The hard risks are not evenly distributed across the five sites. The Tibetan risk map shows that true Tibetan Unicode script lives in Texts bodies and AV transcripts (not pervasive); the bulk of Images metadata is Latin transliteration whose risk is Unicode normalization fidelity; footnote markup (CKEditor 4→5) lives in Texts; bibliographic entities in Sources; Kaltura media in AV. The five sites differ sharply in difficulty.

Building every site in parallel from the start would fork the codebase before a shared migration pattern exists. Building everything strictly serially would waste the parallel capacity of the team and let human-latency items (e.g. the Solr cost/architecture conversation) sit idle.

Decision

Migration is sequenced as a vertical-slice pilot, built mob-style, then forked to parallel per-site tracks, with the hardest site last.

Phase 0 — Start now, in parallel. Items with human-scheduling latency and cheap go/no-go probes begin immediately, alongside the pilot: - Open the Solr cost/architecture conversation with Dave Goldstein (gates Spike 8's final design). - Run cheap go/no-go probes (footnote transformation determinism, bibcite capability, Kaltura upload/playback/entry-ID migration). - Data triage: confirm D7 transliteration scheme + Unicode normalization form; triage the AV transcript format.

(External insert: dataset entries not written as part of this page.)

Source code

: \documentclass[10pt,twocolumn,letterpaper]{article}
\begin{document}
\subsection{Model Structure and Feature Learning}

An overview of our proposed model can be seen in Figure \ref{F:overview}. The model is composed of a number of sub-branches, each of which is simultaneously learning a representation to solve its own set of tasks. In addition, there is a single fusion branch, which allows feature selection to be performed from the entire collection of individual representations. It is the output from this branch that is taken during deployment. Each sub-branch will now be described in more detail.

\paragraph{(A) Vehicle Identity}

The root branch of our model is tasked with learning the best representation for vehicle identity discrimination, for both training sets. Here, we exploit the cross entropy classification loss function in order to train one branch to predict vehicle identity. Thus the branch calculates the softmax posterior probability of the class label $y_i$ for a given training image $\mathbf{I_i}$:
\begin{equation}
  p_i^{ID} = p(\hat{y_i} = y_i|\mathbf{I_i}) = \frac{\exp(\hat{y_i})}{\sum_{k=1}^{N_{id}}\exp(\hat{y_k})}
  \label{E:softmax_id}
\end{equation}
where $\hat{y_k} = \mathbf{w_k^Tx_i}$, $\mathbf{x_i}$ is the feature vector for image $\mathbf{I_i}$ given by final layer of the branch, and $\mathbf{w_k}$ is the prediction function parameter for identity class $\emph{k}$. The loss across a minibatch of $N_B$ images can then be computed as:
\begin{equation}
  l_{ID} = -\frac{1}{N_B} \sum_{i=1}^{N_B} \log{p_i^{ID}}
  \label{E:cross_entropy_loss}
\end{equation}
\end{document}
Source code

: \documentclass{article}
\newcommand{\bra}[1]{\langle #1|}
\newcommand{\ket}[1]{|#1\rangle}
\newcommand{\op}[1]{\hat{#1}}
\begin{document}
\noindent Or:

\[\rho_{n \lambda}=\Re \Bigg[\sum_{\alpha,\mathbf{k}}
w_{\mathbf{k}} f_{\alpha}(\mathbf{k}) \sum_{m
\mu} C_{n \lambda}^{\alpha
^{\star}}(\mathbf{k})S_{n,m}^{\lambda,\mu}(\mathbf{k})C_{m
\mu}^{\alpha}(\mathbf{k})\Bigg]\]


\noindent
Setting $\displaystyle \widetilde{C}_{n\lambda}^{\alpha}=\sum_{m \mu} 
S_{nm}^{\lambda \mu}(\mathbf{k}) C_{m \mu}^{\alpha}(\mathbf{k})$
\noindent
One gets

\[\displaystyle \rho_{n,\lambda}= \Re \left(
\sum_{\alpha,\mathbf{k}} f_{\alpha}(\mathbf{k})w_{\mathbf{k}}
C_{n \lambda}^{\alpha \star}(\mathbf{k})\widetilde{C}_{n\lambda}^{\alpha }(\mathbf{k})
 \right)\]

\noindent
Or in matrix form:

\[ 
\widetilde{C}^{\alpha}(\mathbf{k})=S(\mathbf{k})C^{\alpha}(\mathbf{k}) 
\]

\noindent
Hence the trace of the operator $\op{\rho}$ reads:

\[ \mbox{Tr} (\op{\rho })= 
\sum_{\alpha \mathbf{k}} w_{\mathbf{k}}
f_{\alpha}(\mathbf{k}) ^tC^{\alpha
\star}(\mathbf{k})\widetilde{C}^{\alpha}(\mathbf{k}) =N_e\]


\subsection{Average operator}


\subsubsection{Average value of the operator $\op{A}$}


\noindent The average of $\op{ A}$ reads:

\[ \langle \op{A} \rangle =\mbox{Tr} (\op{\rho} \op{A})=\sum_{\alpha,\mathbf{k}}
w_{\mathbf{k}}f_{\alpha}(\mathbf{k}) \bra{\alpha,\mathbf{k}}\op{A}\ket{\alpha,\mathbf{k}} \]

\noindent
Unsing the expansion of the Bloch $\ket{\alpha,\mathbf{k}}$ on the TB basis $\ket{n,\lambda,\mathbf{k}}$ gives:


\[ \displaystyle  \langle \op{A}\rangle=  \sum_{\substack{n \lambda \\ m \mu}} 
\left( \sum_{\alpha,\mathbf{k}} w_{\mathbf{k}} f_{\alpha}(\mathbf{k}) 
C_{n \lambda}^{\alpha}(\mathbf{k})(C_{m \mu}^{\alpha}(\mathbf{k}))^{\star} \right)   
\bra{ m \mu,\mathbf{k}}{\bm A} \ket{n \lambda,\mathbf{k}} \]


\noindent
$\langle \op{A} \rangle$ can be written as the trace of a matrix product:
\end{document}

Phase 1 — Mob-build the Images pilot (the spine). Images is the simplest representative site. Build the foundation together to establish shared mental models and the migration pattern before the codebase forks per-site. The pilot deliberately isolates the hard content risks (footnotes, Kaltura, bibcite, Tibetan script) but does include the proxy-auth access-control foundation, structured in two steps: - Step 1a — public plumbing: migrate Images' public subset; prove consolidation + KMaps + Solr sync + retrieval end-to-end. The early demonstrable win, decoupled from auth risk. - Step 1b — auth increment: wire D11 into the existing proxy auth contract (do not redesign auth, per ADR 004) and prove the security path.

Phase 2 — Fork to parallel site tracks. Once the pattern is set, each owner takes an independent track: Texts (footnotes + Tibetan body round-trip), Sources (bibcite), Collections (Spike 3 + nesting/access-inheritance), Mandala Home (low risk, slot wherever capacity allows).

Phase 3 — Hardest site + cutover gate. AV (Kaltura + Tibetan transcripts) is intentionally last, after other risks are retired; Spike 6 (API URL strategy + React app reconciliation) is the cutover gate.

Consequences

  • The migration pattern (Migrate API consolidation, KMaps field productionization, Solr sync via reindeer_x, proxy auth, rollback story) is proven once, together, before it is replicated — reducing divergence across per-site tracks.
  • Parallelism is deliberate and late: it earns its keep only after the shared pattern exists, avoiding a premature per-site fork.
  • A green Images pilot does not retire the Tibetan Unicode script risk — that lives in Texts and AV and is addressed in their own Phase 2/3 tracks.
  • The Phase 1 Solr success criterion is written narrowly per ADR 008 (retrievable via existing query patterns, not search quality).
  • Access-control coherence is an explicit Phase 1 integration concern: Solr-proxy visibility filtering and Group collection access must agree on "who can see what."
  • Open question to resolve before Phase 3 scoping: the AV transcript format. If structured/time-coded/rich, the AV transcript work and Spike 4 (footnotes) are the same underlying "structured Tibetan rich-text round-trip" spike and should share a proof.